"""
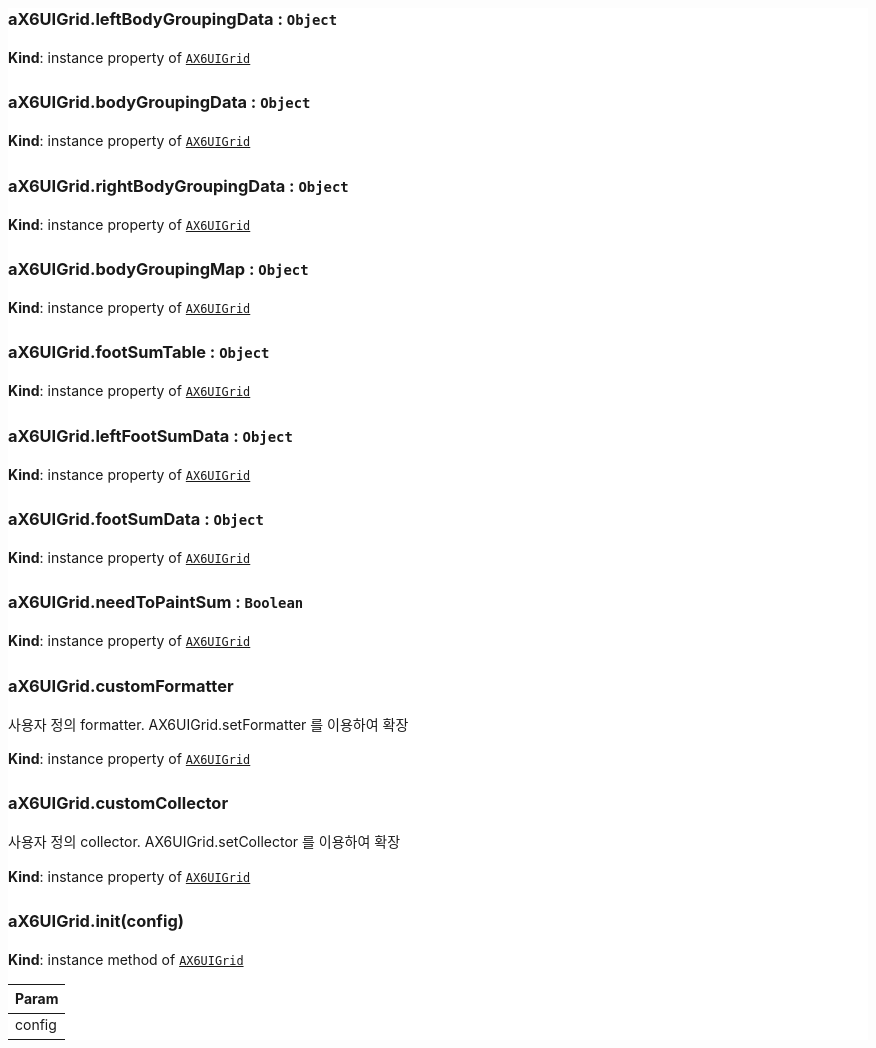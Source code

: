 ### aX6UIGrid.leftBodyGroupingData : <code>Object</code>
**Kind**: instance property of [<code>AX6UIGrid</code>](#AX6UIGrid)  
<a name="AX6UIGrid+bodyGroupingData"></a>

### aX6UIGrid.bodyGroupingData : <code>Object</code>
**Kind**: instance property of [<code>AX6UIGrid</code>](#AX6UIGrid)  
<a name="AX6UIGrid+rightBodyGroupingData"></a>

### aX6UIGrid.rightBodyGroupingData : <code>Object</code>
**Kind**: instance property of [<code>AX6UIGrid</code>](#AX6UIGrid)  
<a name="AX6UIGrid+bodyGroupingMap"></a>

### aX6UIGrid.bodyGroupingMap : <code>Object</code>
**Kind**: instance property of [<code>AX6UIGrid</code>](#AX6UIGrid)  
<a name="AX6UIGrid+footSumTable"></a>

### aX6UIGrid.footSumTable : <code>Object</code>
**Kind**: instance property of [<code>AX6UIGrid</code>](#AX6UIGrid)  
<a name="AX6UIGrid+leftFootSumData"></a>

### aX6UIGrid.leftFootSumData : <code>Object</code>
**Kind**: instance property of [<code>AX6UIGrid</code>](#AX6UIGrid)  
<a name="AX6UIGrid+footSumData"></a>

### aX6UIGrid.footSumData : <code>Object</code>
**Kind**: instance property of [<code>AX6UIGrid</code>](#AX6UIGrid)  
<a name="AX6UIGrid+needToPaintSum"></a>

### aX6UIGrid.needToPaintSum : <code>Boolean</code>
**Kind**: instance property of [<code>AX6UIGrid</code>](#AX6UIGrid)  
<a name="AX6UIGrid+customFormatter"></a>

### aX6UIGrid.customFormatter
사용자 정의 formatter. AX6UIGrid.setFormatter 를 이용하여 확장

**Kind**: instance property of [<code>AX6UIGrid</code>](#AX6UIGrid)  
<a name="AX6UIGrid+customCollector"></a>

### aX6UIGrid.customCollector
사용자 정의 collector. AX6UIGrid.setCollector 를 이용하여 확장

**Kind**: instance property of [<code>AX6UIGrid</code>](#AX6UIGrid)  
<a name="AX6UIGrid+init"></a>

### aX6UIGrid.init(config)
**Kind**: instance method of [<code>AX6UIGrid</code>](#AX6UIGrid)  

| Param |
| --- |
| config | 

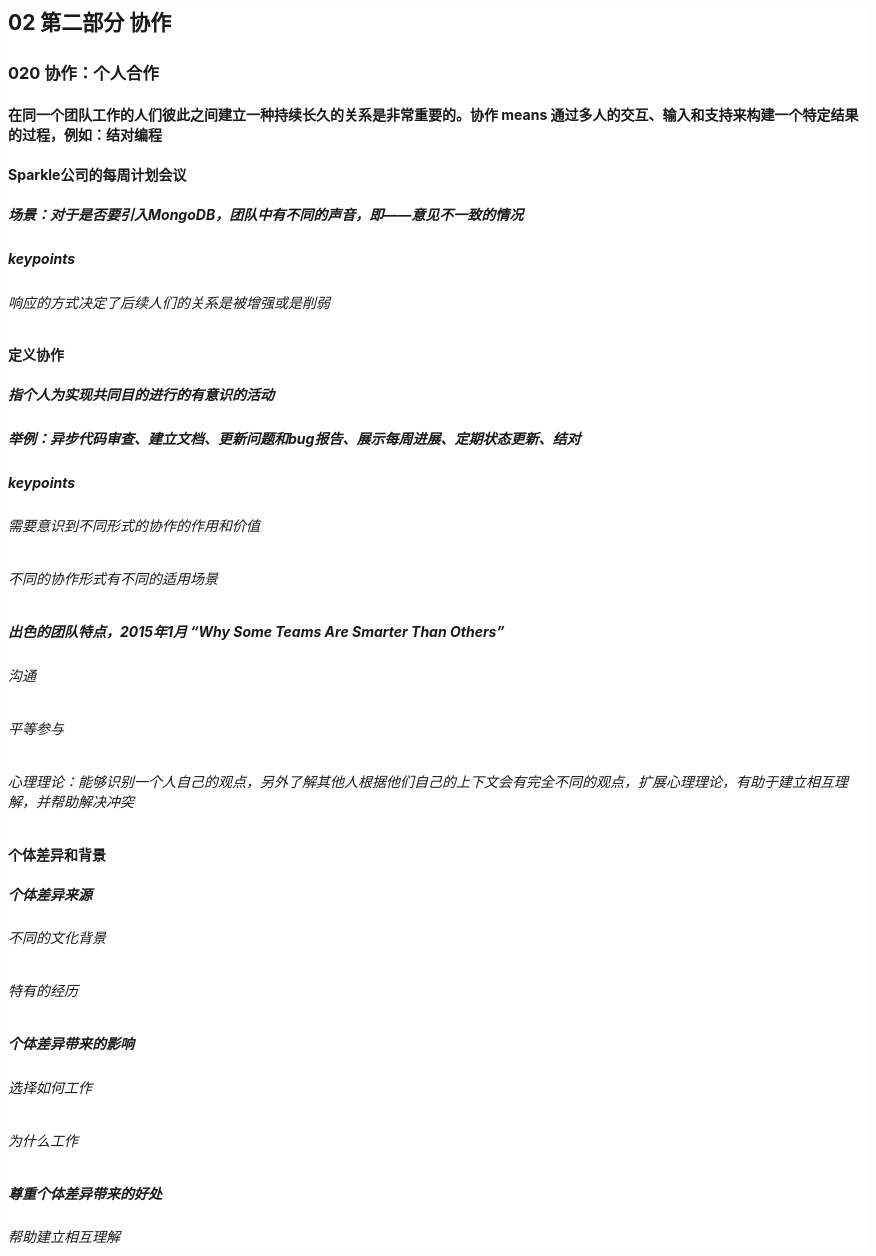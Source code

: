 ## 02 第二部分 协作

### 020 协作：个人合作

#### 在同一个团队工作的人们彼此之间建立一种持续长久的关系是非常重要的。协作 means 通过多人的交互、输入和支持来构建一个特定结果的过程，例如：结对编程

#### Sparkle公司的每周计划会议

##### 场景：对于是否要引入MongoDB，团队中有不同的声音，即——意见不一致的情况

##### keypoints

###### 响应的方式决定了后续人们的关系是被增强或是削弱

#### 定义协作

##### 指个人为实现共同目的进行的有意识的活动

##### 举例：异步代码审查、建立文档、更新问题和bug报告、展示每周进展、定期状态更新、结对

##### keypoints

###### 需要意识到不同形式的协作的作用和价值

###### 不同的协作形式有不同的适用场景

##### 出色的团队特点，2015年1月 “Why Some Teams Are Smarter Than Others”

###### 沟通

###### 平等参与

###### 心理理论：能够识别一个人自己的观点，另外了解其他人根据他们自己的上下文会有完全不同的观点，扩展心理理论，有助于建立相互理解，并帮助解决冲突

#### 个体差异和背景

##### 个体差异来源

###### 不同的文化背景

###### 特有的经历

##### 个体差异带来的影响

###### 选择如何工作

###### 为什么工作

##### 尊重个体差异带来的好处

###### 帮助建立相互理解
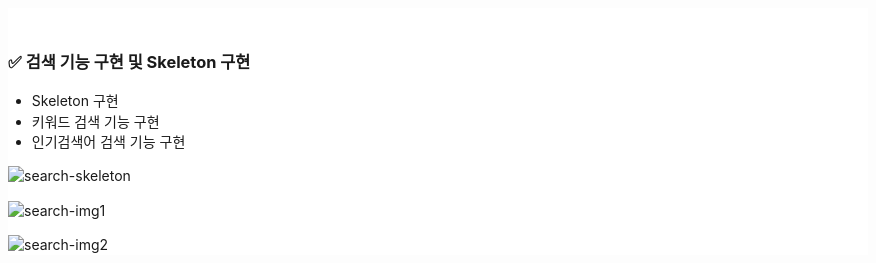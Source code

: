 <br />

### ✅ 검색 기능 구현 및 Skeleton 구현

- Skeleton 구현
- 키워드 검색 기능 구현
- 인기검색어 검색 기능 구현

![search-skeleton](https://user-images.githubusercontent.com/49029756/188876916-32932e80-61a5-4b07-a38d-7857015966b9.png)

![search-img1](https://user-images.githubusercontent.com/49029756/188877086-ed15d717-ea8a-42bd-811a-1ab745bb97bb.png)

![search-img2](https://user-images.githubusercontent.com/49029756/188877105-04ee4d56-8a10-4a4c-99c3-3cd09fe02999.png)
"""
Required work: When a line in the entries above holds the word "customCollector", add it to the count, then state only the count.

Answer space: 2